Dataflow is Google's managed runner for Apache Beam pipelines. The migration path depends on whether the pipeline is batch or streaming.

Batch Dataflow pipelines

Batch Beam pipelines typically read from GCS or BigQuery, apply transforms, and write to BigQuery or GCS. The Azure equivalent is ADF pipelines + Databricks notebooks (or Fabric notebooks).

Beam concept Azure equivalent Notes
Pipeline ADF pipeline Orchestration container
PCollection DataFrame / Delta table Data abstraction
ParDo / DoFn Databricks notebook cell / UDF Custom transform logic
GroupByKey SparkSQL GROUP BY / dbt model Aggregation
CoGroupByKey SparkSQL JOIN Multi-input join
Flatten UNION ALL Combine PCollections
Side inputs Broadcast variables / temp views Small lookup datasets
Beam IO (BigQuery) ADF BigQuery connector Source/sink connectors
Beam IO (GCS) ADF GCS connector / ADLS Source/sink connectors

Migration approach:

  1. Decompose the Beam pipeline into logical stages (read, transform, write)
  2. Map reads to ADF copy activities or Databricks source reads
  3. Map transforms to dbt models (for SQL-expressible logic) or Databricks notebooks (for Python/Java logic)
  4. Map writes to ADF sink activities or Delta table writes
  5. Orchestrate the stages in an ADF pipeline

Streaming Dataflow pipelines

Streaming Beam pipelines read from Pub/Sub, apply windowed transforms, and write to BigQuery or Pub/Sub. The Azure equivalent depends on complexity:

Complexity Azure path When to use
Simple aggregation/filtering Azure Stream Analytics (ASA) SQL-first, low-code
Complex event processing Databricks Structured Streaming Code-first, stateful
Real-time analytics Fabric Real-Time Intelligence Integrated with Fabric

Stream Analytics migration example:

Beam pipeline that counts events per minute:

# Beam (Dataflow)
(pipeline
  | beam.io.ReadFromPubSub(topic='projects/acme/topics/clicks')
  | beam.WindowInto(window.FixedWindows(60))
  | beam.CombinePerKey(sum)
  | beam.io.WriteToBigQuery('acme.analytics.click_counts'))

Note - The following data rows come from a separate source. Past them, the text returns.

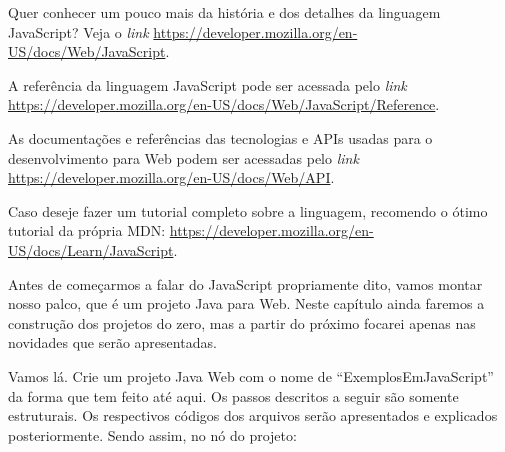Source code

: \begin{saibaMais}
    Quer conhecer um pouco mais da história e dos detalhes da linguagem JavaScript? Veja o \textit{link} \url{https://developer.mozilla.org/en-US/docs/Web/JavaScript}.
\end{saibaMais}

\begin{saibaMais}
    A referência da linguagem JavaScript pode ser acessada pelo \textit{link} \url{https://developer.mozilla.org/en-US/docs/Web/JavaScript/Reference}.
\end{saibaMais}

\begin{saibaMais}
    As documentações e referências das tecnologias e APIs usadas para o desenvolvimento para Web podem ser acessadas pelo \textit{link} \url{https://developer.mozilla.org/en-US/docs/Web/API}.
\end{saibaMais}

\begin{saibaMais}
    Caso deseje fazer um tutorial completo sobre a linguagem, recomendo o ótimo tutorial da própria MDN: \url{https://developer.mozilla.org/en-US/docs/Learn/JavaScript}.
\end{saibaMais}

Antes de começarmos a falar do JavaScript propriamente dito, vamos montar nosso palco, que é um projeto Java para Web. Neste capítulo ainda faremos a construção dos projetos do zero, mas a partir do próximo focarei apenas nas novidades que serão apresentadas.

Vamos lá. Crie um projeto Java Web com o nome de ``ExemplosEmJavaScript'' da forma que tem feito até aqui. Os passos descritos a seguir são somente estruturais. Os respectivos códigos dos arquivos serão apresentados e explicados posteriormente. Sendo assim, no nó  do projeto:

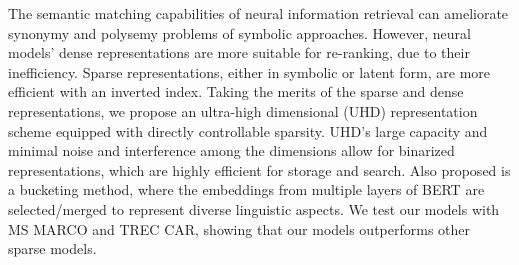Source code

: The semantic matching capabilities of neural information retrieval can ameliorate synonymy and polysemy problems of symbolic approaches. However, neural models' dense representations are more suitable for re-ranking, due to their inefficiency. Sparse representations, either in symbolic or latent form, are more efficient with an inverted index. Taking the merits of the sparse and dense representations, we propose an ultra-high dimensional (UHD) representation scheme equipped with directly controllable sparsity. UHD's large capacity and minimal noise and interference among the dimensions allow for binarized representations, which are highly efficient for storage and search. Also proposed is a bucketing method, where the embeddings from multiple layers of BERT are selected/merged to represent diverse linguistic aspects. We test our models with MS MARCO and TREC CAR, showing that our models outperforms other sparse models.
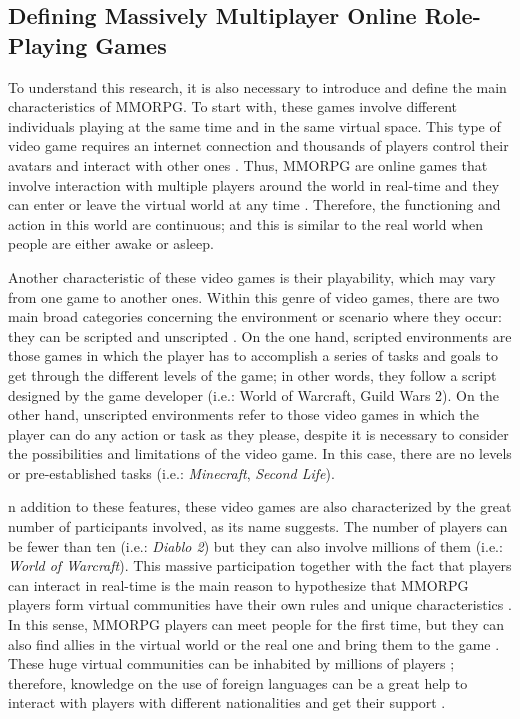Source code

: \documentclass[english]{textolivre}
\begin{document}
\subsection{Defining Massively Multiplayer Online Role-Playing Games}
To understand this research, it is also necessary to introduce and define the main characteristics of MMORPG. To start with, these games involve different individuals playing at the same time and in the same virtual space. This type of video game requires an internet connection and thousands of players control their avatars and interact with other ones \cite{zhong2011}. Thus, MMORPG are online games that involve interaction with multiple players around the world in real-time \cite{barker2012} and they can enter or leave the virtual world at any time \cite{bell2008}. Therefore, the functioning and action in this world are continuous; and this is similar to the real world when people are either awake or asleep.

Another characteristic of these video games is their playability, which may vary from one game to another ones. Within this genre of video games, there are two main broad categories concerning the environment or scenario where they occur: they can be scripted and unscripted \cite{alemi2007}. On the one hand, scripted environments are those games in which the player has to accomplish a series of tasks and goals to get through the different levels of the game; in other words, they follow a script designed by the game developer (i.e.: World of Warcraft, Guild Wars 2). On the other hand, unscripted environments refer to those video games in which the player can do any action or task as they please, despite it is necessary to consider the possibilities and limitations of the video game. In this case, there are no levels or pre-established tasks (i.e.: \emph{Minecraft}, \emph{Second Life}). 

n addition to these features, these video games are also characterized by the great number of participants involved, as its name suggests. The number of players can be fewer than ten (i.e.: \emph{Diablo 2}) but they can also involve millions of them (i.e.: \emph{World of Warcraft}). This massive participation together with the fact that players can interact in real-time is the main reason to hypothesize that MMORPG players form virtual communities have their own rules and unique characteristics \cite{bradley2004, gordon2008}. In this sense, MMORPG players can meet people for the first time, but they can also find allies in the virtual world or the real one and bring them to the game \cite{dickey2007, smith2005}. These huge virtual communities can be inhabited by millions of players \cite{nakamura2009}; therefore, knowledge on the use of foreign languages can be a great help to interact with players with different nationalities and get their support \cite{cornillie2012, reinders2009}.
\end{document}
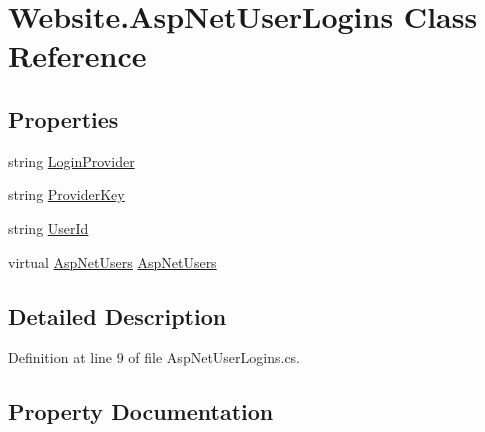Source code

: \hypertarget{class_website_1_1_asp_net_user_logins}{}\section{Website.\+Asp\+Net\+User\+Logins Class Reference}
\label{class_website_1_1_asp_net_user_logins}
\subsection*{Properties}
\begin{DoxyCompactItemize}
\item 
string \hyperlink{class_website_1_1_asp_net_user_logins_a9296aa8ce9fd6aeb888a8efdbc800df3}{Login\+Provider}
\item 
string \hyperlink{class_website_1_1_asp_net_user_logins_a9d0c9f66b1d198bed89016c9ae6fa9ca}{Provider\+Key}
\item 
string \hyperlink{class_website_1_1_asp_net_user_logins_accca4708f6580878d0e8f611d4e7b674}{User\+Id}
\item 
virtual \hyperlink{class_website_1_1_asp_net_users}{Asp\+Net\+Users} \hyperlink{class_website_1_1_asp_net_user_logins_af38e158d8bd634255e0227f741fbd4f0}{Asp\+Net\+Users}
\end{DoxyCompactItemize}


\subsection{Detailed Description}


Definition at line 9 of file Asp\+Net\+User\+Logins.\+cs.



\subsection{Property Documentation}
\hypertarget{class_website_1_1_asp_net_user_logins_af38e158d8bd634255e0227f741fbd4f0}{}
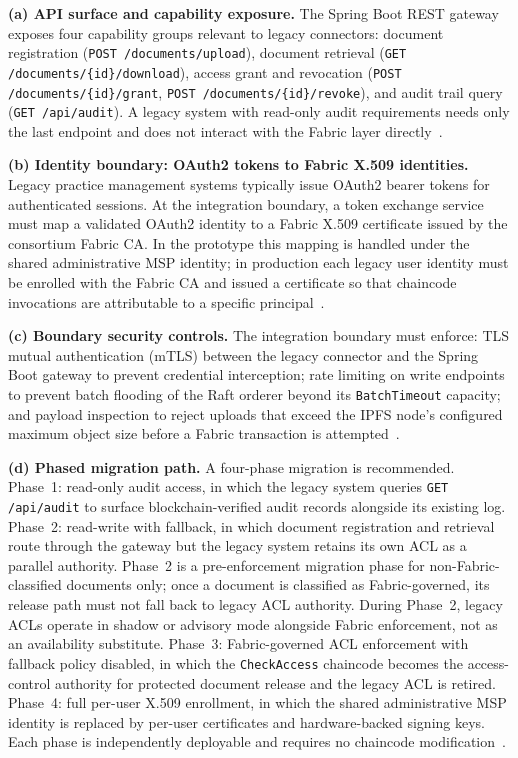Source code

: \documentclass{ieeeaccess}
\begin{document}
\textbf{(a) API surface and capability exposure.} The Spring Boot
REST gateway exposes four capability groups relevant to legacy
connectors: document registration (\texttt{POST /documents/upload}),
document retrieval (\texttt{GET /documents/\{id\}/download}), access
grant and revocation (\texttt{POST /documents/\{id\}/grant},
\texttt{POST /documents/\{id\}/revoke}), and audit trail query
(\texttt{GET /api/audit}). A legacy system with read-only audit
requirements needs only the last endpoint and does not interact with
the Fabric layer directly~\cite{springBoot325}.

\textbf{(b) Identity boundary: OAuth2 tokens to Fabric X.509
identities.} Legacy practice management systems typically issue
OAuth2 bearer tokens for authenticated sessions. At the integration
boundary, a token exchange service must map a validated OAuth2
identity to a Fabric X.509 certificate issued by the consortium
Fabric CA. In the prototype this mapping is handled under the shared
administrative MSP identity; in production each legacy user identity
must be enrolled with the Fabric CA and issued a certificate so that
chaincode invocations are attributable to a specific
principal~\cite{fabricCADoc,rfc7519jwt}.

\textbf{(c) Boundary security controls.} The integration boundary
must enforce: TLS mutual authentication (mTLS) between the legacy
connector and the Spring Boot gateway to prevent credential
interception; rate limiting on write endpoints to prevent batch
flooding of the Raft orderer beyond its \texttt{BatchTimeout}
capacity; and payload inspection to reject uploads that exceed the
IPFS node's configured maximum object size before a Fabric
transaction is attempted~\cite{nist80053}.

\textbf{(d) Phased migration path.} A four-phase migration is
recommended. Phase~1: read-only audit access, in which the legacy
system queries \texttt{GET /api/audit} to surface blockchain-verified
audit records alongside its existing log. Phase~2: read-write with
fallback, in which document registration and retrieval route through
the gateway but the legacy system retains its own ACL as a parallel
authority. Phase~2 is a pre-enforcement migration phase for
non-Fabric-classified documents only; once a document is classified as
Fabric-governed, its release path must not fall back to legacy ACL
authority. During Phase~2, legacy ACLs operate in shadow or advisory mode
alongside Fabric enforcement, not as an availability substitute. Phase~3: Fabric-governed ACL enforcement with fallback policy
disabled, in which the \texttt{CheckAccess} chaincode becomes the
access-control authority for protected document release and the
legacy ACL is retired. Phase~4: full per-user
X.509 enrollment, in which the shared administrative MSP identity is
replaced by per-user certificates and hardware-backed signing keys.
Each phase is independently deployable and requires no chaincode
modification~\cite{fabricChaincodeLifecycleDoc,nist80053}.
\end{document}
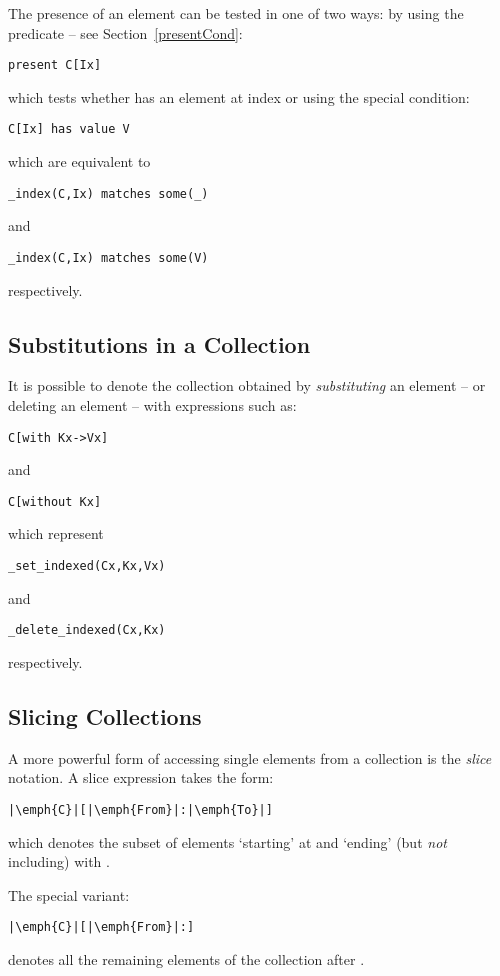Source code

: The presence of an element can be tested in one of two ways: by using the  predicate -- see Section~\vref{presentCond}:
\begin{lstlisting}
present C[Ix]
\end{lstlisting}
which tests whether  has an element at index  or using the special condition:
\begin{lstlisting}
C[Ix] has value V
\end{lstlisting}
which are equivalent to
\begin{lstlisting}
_index(C,Ix) matches some(_)
\end{lstlisting}
and
\begin{lstlisting}
_index(C,Ix) matches some(V)
\end{lstlisting}
respectively.
 
\subsection{Substitutions in a Collection}
It is possible to denote the collection obtained by \emph{substituting} an element -- or deleting an element -- with expressions such as:
\begin{lstlisting}
C[with Kx->Vx]
\end{lstlisting}
and
\begin{lstlisting}
C[without Kx]
\end{lstlisting}
which represent
\begin{lstlisting}
_set_indexed(Cx,Kx,Vx)
\end{lstlisting}
and
\begin{lstlisting}
_delete_indexed(Cx,Kx)
\end{lstlisting}
respectively.

\subsection{Slicing Collections}
A more powerful form of accessing single elements from a collection is the \emph{slice} notation. A slice expression takes the form:
\begin{lstlisting}[escapechar=|]
|\emph{C}|[|\emph{From}|:|\emph{To}|]
\end{lstlisting}
which denotes the subset of elements `starting' at  and `ending' (but \emph{not} including) with .

The special variant:
\begin{lstlisting}[escapechar=|]
|\emph{C}|[|\emph{From}|:]
\end{lstlisting}
denotes all the remaining elements of the collection after .

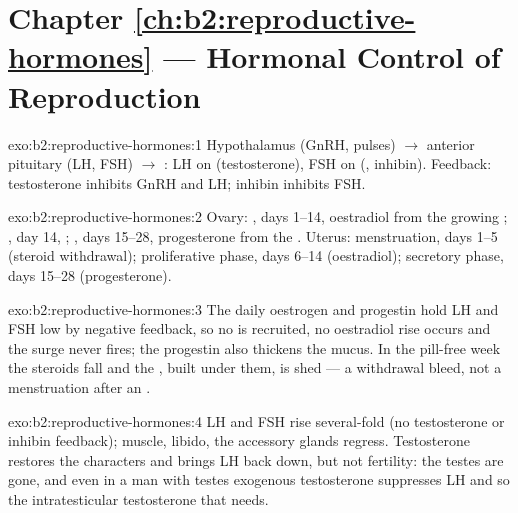 \section*{Chapter \ref{ch:b2:reproductive-hormones} --- Hormonal Control of Reproduction}

\begin{solution}{exo:b2:reproductive-hormones:1}
Hypothalamus (GnRH, pulses) $\to$ anterior pituitary (LH, FSH) $\to$
: LH on  (testosterone), FSH on 
(, inhibin). Feedback: testosterone inhibits GnRH and
LH; inhibin inhibits FSH.
\end{solution}

\begin{solution}{exo:b2:reproductive-hormones:2}
Ovary: , days 1--14, oestradiol from the growing
; , day 14, ; , days 15--28,
progesterone from the . Uterus: menstruation, days 1--5
(steroid withdrawal); proliferative phase, days 6--14 (oestradiol);
secretory phase, days 15--28 (progesterone).
\end{solution}

\begin{solution}{exo:b2:reproductive-hormones:3}
The daily oestrogen and progestin hold LH and FSH low by negative
feedback, so no  is recruited, no oestradiol rise occurs and
the surge never fires; the progestin also thickens the mucus. In the
pill-free week the steroids fall and the , built under
them, is shed --- a withdrawal bleed, not a menstruation after an
.
\end{solution}

\begin{solution}{exo:b2:reproductive-hormones:4}
LH and FSH rise several-fold (no testosterone or inhibin feedback);
muscle, libido, the accessory glands regress. Testosterone restores
the characters and brings LH back down, but not fertility: the
testes are gone, and even in a man with testes exogenous
testosterone suppresses LH and so the intratesticular testosterone
that  needs.
\end{solution}


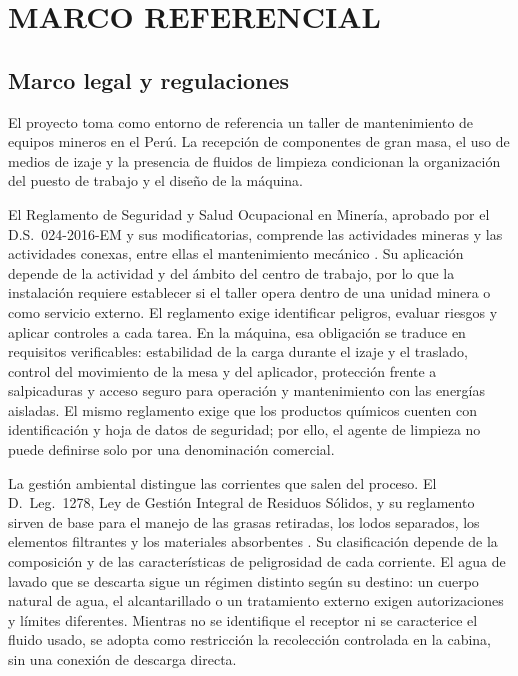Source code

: \chapter{MARCO REFERENCIAL}
\label{cap:marco-referencial}

\section{Marco legal y regulaciones}

El proyecto toma como entorno de referencia un taller de mantenimiento de equipos mineros en el Perú. La recepción de componentes de gran masa, el uso de medios de izaje y la presencia de fluidos de limpieza condicionan la organización del puesto de trabajo y el diseño de la máquina.

El Reglamento de Seguridad y Salud Ocupacional en Minería, aprobado por el D.S.~024-2016-EM y sus modificatorias, comprende las actividades mineras y las actividades conexas, entre ellas el mantenimiento mecánico \cite{ds024}. Su aplicación depende de la actividad y del ámbito del centro de trabajo, por lo que la instalación requiere establecer si el taller opera dentro de una unidad minera o como servicio externo. El reglamento exige identificar peligros, evaluar riesgos y aplicar controles a cada tarea. En la máquina, esa obligación se traduce en requisitos verificables: estabilidad de la carga durante el izaje y el traslado, control del movimiento de la mesa y del aplicador, protección frente a salpicaduras y acceso seguro para operación y mantenimiento con las energías aisladas. El mismo reglamento exige que los productos químicos cuenten con identificación y hoja de datos de seguridad; por ello, el agente de limpieza no puede definirse solo por una denominación comercial.

La gestión ambiental distingue las corrientes que salen del proceso. El D.\ Leg.~1278, Ley de Gestión Integral de Residuos Sólidos, y su reglamento sirven de base para el manejo de las grasas retiradas, los lodos separados, los elementos filtrantes y los materiales absorbentes \cite{dleg1278}. Su clasificación depende de la composición y de las características de peligrosidad de cada corriente. El agua de lavado que se descarta sigue un régimen distinto según su destino: un cuerpo natural de agua, el alcantarillado o un tratamiento externo exigen autorizaciones y límites diferentes. Mientras no se identifique el receptor ni se caracterice el fluido usado, se adopta como restricción la recolección controlada en la cabina, sin una conexión de descarga directa.


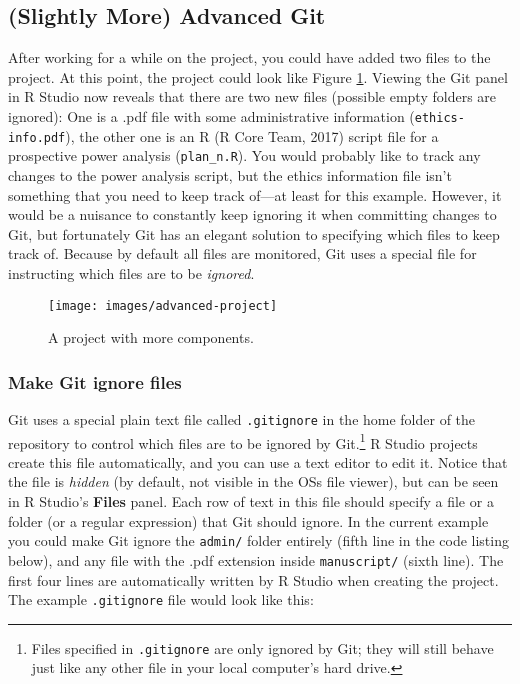 \documentclass[
  american,
  ,doc,floatsintext]{apa6}
\begin{document}
\hypertarget{slightly-more-advanced-git}{%
\subsection{(Slightly More) Advanced Git}\label{slightly-more-advanced-git}}

After working for a while on the project, you could have added two files to the project. At this point, the project could look like Figure \ref{fig:advanced-project}. Viewing the Git panel in R Studio now reveals that there are two new files (possible empty folders are ignored): One is a .pdf file with some administrative information (\texttt{ethics-info.pdf}), the other one is an R (R Core Team, 2017) script file for a prospective power analysis (\texttt{plan\_n.R}). You would probably like to track any changes to the power analysis script, but the ethics information file isn't something that you need to keep track of---at least for this example. However, it would be a nuisance to constantly keep ignoring it when committing changes to Git, but fortunately Git has an elegant solution to specifying which files to keep track of. Because by default all files are monitored, Git uses a special file for instructing which files are to be \emph{ignored}.

\begin{figure}

{\centering \texttt{[image: images/advanced-project]} 

}

\caption{A project with more components.}\label{fig:advanced-project}
\end{figure}

\hypertarget{make-git-ignore-files}{%
\subsubsection{Make Git ignore files}\label{make-git-ignore-files}}

Git uses a special plain text file called \texttt{.gitignore} in the home folder of the repository to control which files are to be ignored by Git.\footnote{Files specified in \texttt{.gitignore} are only ignored by Git; they will still behave just like any other file in your local computer's hard drive.} R Studio projects create this file automatically, and you can use a text editor to edit it. Notice that the file is \emph{hidden} (by default, not visible in the OSs file viewer), but can be seen in R Studio's \textbf{Files} panel. Each row of text in this file should specify a file or a folder (or a regular expression) that Git should ignore. In the current example you could make Git ignore the \texttt{admin/} folder entirely (fifth line in the code listing below), and any file with the .pdf extension inside \texttt{manuscript/} (sixth line). The first four lines are automatically written by R Studio when creating the project. The example \texttt{.gitignore} file would look like this:
\end{document}
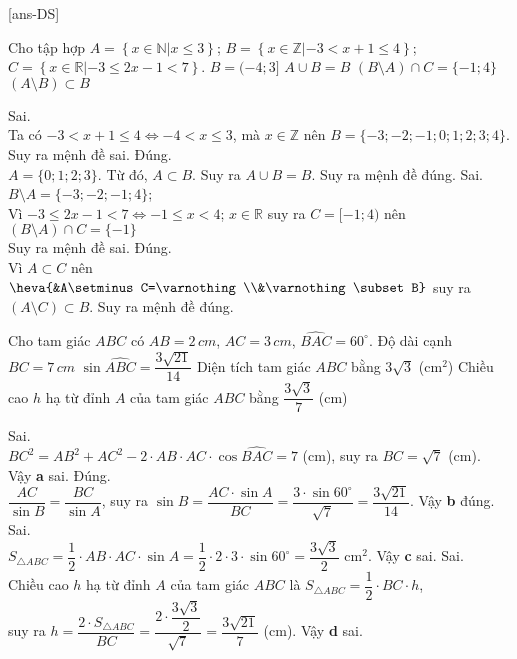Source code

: \cauds

[ans-DS]

\begin{ex}%
	Cho tập hợp $A=\left\{x\in\mathbb{N}|x\leq 3\right\}$; $B=\left\{x\in \mathbb{Z}|-3<x+1\leq 4\right\}$;\\
	$C=\left\{x\in \mathbb{R}|-3\leq 2x-1<7\right\}$.
	\choiceTF
	{$B=(-4;3]$}
	{\True $A\cup B=B$}
	{$(B\setminus A)\cap C=\{-1;4\}$}
	{\True $(A\setminus B)\subset B$}
	\loigiai
	{
		\begin{itemchoice}
			\itemch Sai. \\
			Ta có $-3<x+1\leq 4 \Leftrightarrow -4 <x\leq 3$, mà $x \in\mathbb{Z}$ nên $B=\{-3;-2;-1;0;1;2;3;4\}$. Suy ra mệnh đề sai.
			\itemch Đúng.\\
			$A=\{0;1;2;3\}$. Từ đó, $A \subset B$. Suy ra $A\cup B=B$. Suy ra mệnh đề đúng.
			\itemch Sai.\\
			$ B\setminus A=\{-3;-2;-1;4\}$;\\
			Vì $-3\leq 2x-1<7 \Leftrightarrow -1\leq x<4$; $x\in \mathbb{R}$ suy ra $C=[-1;4)$ nên $(B\setminus A)\cap C=\{-1\}$\\
			Suy ra mệnh đề sai.
			\itemch Đúng.\\
			Vì $A\subset C$ nên $\heva{&A\setminus C=\varnothing \\&\varnothing \subset B}$ suy ra $(A\setminus C) \subset B$. Suy ra mệnh đề đúng.
		\end{itemchoice}
	}
\end{ex}

\begin{ex}%
	Cho tam giác $ABC$ có $AB=2\,cm$, $AC=3\,cm$, $\widehat{BAC}=60^{\circ}$.
	\choiceTF
	{Độ dài cạnh $BC=7\,cm$}
	{$\sin \widehat{ABC}=\dfrac{3\sqrt{21}}{14}$}
	{Diện tích tam giác $ABC$ bằng $3\sqrt{3}$ (cm$^2$)}
	{Chiều cao $h$ hạ từ đỉnh $A$ của tam giác $ABC$ bằng $\dfrac{3\sqrt{3}}{7}$ (cm)}
	\loigiai
	{
		\begin{itemchoice}
			\itemch Sai. \\
			$BC^2=AB^2+AC^2-2\cdot AB\cdot AC\cdot \cos\widehat{BAC}=7$ (cm), suy ra $BC=\sqrt{7}$ (cm).\\ Vậy \textbf{a} sai.
			\itemch Đúng.\\
			$\dfrac{AC}{\sin B}=\dfrac{BC}{\sin A}$, suy ra $\sin B=\dfrac{AC\cdot \sin A}{BC}=\dfrac{3\cdot \sin 60^{\circ}}{\sqrt{7}}=\dfrac{3\sqrt{21}}{14}$. Vậy \textbf{b} đúng.
			\itemch Sai.\\
			$S_{\triangle ABC}=\dfrac{1}{2}\cdot AB\cdot AC\cdot \sin A=\dfrac{1}{2}\cdot 2\cdot 3\cdot \sin 60^{\circ}=\dfrac{3\sqrt{3}}{2}$ cm$^2$. Vậy \textbf{c} sai.
			\itemch Sai.\\
			Chiều cao $h$ hạ từ đỉnh $A$ của tam giác $ABC$ là $S_{\triangle ABC}=\dfrac{1}{2}\cdot BC\cdot h$,\\ suy ra $h=\dfrac{2\cdot S_{\triangle ABC}}{BC}=\dfrac{2\cdot \dfrac{3\sqrt{3}}{2}}{\sqrt{7}}=\dfrac{3\sqrt{21}}{7}$ (cm). Vậy \textbf{d} sai.
		\end{itemchoice}
	}
\end{ex}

Azure Stream Analytics equivalent:

-- ASA query
SELECT
  click_type,
  COUNT(*) AS click_count,
  System.Timestamp() AS window_end
FROM clicks_input TIMESTAMP BY event_time
GROUP BY
  click_type,
  TumblingWindow(minute, 1)

Databricks Structured Streaming equivalent:

# Databricks notebook
from pyspark.sql.functions import window, count

clicks = (spark.readStream
    .format("eventhubs")
    .options(**eh_conf)
    .load())

counts = (clicks
    .withWatermark("event_time", "1 minute")
    .groupBy(
        window("event_time", "1 minute"),
        "click_type"
    )
    .agg(count("*").alias("click_count")))

(counts.writeStream
    .format("delta")
    .outputMode("append")
    .option("checkpointLocation", "/checkpoints/click_counts")
    .table("analytics.click_counts"))

Cloud Composer (Airflow) to ADF and Databricks Workflows

Cloud Composer is managed Apache Airflow. The migration path depends on DAG complexity.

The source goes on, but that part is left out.